_Assignment_: Go through the listing below and count each line with the word "hpopenview" in it; return only the count.

_Input records_:
• • • •

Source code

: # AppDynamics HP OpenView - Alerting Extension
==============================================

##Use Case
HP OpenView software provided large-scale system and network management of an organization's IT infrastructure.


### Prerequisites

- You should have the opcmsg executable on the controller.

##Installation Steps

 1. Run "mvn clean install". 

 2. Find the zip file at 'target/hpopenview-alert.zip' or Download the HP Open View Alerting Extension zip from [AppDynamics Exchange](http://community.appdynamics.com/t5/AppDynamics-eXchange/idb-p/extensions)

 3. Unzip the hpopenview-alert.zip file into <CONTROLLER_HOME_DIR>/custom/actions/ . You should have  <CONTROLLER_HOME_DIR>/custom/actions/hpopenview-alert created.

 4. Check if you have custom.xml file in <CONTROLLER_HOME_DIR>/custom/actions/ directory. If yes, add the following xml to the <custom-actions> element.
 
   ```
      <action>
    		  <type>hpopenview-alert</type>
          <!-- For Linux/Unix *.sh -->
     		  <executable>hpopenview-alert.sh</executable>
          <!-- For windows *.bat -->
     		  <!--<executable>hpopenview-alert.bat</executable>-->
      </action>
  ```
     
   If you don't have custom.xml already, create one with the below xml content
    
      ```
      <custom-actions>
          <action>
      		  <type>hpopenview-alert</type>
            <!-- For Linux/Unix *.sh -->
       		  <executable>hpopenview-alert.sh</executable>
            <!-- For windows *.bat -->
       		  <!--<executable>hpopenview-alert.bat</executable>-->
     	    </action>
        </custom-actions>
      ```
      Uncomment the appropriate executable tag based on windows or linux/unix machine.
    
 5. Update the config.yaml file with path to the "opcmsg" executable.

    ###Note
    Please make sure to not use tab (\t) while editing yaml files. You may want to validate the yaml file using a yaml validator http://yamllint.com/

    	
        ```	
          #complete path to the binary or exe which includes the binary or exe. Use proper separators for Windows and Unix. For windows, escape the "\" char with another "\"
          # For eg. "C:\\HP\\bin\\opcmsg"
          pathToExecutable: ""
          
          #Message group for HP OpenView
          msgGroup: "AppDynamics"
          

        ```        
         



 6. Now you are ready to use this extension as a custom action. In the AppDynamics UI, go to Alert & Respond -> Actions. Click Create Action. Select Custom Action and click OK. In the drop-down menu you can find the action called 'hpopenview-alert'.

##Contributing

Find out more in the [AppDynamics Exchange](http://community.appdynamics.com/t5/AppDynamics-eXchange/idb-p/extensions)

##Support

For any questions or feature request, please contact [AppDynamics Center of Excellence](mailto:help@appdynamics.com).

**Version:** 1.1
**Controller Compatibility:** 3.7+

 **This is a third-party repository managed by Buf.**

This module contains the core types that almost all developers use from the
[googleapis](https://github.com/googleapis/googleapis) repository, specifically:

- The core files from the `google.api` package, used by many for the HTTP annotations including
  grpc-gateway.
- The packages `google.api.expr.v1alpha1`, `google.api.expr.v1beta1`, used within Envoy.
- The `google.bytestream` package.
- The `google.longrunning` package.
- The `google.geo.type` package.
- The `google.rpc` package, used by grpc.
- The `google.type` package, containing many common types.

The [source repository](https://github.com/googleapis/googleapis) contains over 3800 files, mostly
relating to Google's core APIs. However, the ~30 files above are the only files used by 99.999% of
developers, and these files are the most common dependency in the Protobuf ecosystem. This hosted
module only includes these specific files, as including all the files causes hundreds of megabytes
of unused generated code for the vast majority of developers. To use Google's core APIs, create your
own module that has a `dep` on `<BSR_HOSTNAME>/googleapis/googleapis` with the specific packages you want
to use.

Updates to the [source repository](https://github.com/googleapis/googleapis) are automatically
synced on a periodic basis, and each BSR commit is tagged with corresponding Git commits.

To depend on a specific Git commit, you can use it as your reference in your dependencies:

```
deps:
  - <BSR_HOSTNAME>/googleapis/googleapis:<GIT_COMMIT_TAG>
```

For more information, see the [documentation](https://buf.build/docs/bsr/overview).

• • • •

_Output of the task_: 9